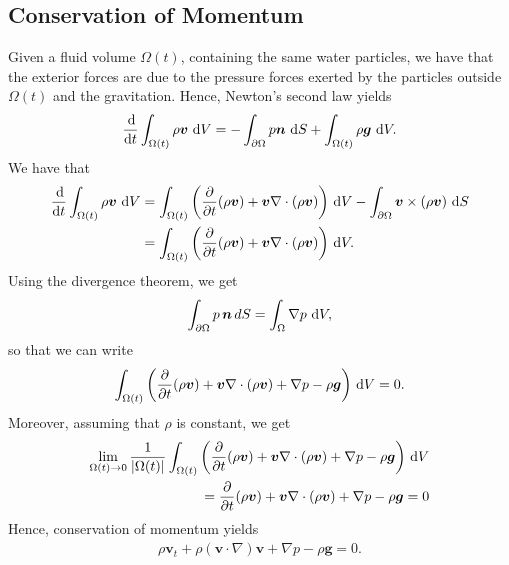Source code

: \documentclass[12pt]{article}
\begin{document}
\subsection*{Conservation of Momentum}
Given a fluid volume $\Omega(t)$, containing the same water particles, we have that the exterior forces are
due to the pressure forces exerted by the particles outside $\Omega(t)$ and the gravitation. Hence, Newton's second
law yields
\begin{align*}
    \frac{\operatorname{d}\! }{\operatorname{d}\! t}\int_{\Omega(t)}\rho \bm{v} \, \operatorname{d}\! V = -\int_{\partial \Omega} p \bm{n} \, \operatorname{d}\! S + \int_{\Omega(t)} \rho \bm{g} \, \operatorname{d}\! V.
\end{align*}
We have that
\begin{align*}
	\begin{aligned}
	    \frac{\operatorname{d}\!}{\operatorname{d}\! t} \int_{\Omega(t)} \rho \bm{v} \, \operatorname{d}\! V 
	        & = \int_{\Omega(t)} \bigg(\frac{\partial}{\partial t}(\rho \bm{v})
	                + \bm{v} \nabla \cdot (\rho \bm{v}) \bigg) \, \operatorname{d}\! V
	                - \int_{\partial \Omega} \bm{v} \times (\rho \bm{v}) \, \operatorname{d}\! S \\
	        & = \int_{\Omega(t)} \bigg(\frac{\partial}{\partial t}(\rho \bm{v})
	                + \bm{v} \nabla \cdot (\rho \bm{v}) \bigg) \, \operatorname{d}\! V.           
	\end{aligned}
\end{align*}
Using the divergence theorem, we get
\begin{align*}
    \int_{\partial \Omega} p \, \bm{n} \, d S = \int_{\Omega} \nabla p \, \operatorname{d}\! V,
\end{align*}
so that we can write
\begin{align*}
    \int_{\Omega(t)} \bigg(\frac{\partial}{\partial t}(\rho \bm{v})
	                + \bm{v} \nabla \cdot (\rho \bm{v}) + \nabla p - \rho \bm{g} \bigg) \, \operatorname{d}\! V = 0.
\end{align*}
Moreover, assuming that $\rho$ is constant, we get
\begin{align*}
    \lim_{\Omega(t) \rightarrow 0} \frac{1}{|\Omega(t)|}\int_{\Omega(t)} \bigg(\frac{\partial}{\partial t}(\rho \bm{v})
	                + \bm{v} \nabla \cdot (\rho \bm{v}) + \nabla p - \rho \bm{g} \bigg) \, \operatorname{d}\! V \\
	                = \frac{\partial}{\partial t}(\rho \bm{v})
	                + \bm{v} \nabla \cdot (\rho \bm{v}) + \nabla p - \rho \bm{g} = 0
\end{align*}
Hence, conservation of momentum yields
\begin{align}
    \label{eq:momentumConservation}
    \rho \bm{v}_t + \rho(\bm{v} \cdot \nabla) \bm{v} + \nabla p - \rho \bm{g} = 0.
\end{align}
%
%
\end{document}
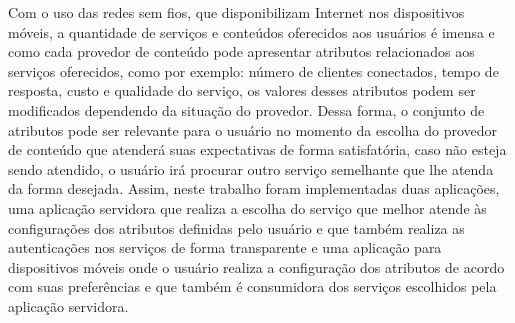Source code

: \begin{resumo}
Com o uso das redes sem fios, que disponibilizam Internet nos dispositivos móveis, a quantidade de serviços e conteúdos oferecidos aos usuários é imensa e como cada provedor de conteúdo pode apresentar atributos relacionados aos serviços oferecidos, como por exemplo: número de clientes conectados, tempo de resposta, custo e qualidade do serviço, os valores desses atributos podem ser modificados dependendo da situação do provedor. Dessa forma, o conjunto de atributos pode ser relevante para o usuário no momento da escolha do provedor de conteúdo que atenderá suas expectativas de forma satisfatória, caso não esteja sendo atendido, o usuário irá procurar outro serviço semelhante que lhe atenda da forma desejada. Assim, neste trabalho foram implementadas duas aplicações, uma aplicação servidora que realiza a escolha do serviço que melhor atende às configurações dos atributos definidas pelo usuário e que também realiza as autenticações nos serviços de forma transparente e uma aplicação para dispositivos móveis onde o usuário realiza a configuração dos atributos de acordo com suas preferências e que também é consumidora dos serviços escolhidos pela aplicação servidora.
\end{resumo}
##############################
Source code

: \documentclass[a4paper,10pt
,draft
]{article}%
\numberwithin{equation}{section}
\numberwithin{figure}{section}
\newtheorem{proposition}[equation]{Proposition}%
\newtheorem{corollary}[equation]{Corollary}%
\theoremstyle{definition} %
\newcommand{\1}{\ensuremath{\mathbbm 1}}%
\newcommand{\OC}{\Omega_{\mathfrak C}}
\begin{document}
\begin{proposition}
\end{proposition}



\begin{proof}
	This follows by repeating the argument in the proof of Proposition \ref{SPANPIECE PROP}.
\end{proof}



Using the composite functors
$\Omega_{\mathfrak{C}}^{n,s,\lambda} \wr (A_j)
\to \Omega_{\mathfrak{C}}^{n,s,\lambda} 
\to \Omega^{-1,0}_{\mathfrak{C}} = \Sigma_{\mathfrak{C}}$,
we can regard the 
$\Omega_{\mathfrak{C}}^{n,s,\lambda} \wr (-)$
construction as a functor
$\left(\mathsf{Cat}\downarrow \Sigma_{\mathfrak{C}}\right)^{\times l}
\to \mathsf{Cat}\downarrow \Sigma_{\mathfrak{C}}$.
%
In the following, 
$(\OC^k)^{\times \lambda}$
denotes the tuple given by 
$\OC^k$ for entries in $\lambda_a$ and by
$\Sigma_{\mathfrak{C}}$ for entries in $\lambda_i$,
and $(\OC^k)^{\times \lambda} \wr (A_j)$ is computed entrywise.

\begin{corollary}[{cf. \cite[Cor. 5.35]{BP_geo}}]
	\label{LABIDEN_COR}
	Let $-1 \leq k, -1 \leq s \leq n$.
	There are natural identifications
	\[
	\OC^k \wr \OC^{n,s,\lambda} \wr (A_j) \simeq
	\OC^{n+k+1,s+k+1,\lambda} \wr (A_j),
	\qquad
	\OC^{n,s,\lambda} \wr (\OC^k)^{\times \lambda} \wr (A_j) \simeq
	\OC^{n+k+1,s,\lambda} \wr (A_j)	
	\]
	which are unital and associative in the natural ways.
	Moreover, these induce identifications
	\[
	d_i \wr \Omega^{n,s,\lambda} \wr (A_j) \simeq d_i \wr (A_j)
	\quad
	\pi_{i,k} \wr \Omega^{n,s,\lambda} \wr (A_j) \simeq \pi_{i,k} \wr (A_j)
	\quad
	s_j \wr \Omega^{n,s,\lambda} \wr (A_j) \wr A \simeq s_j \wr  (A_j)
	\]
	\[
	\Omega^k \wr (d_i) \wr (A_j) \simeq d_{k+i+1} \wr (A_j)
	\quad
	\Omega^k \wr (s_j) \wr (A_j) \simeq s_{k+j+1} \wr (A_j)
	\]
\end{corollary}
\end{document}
##############################
**ACTIVITY:** Your answer should hold every line of the entries that contains the string "have".

**RESPONSE AREA:**
Given a fluid volume $\Omega(t)$, containing the same water particles, we have that the exterior forces are
We have that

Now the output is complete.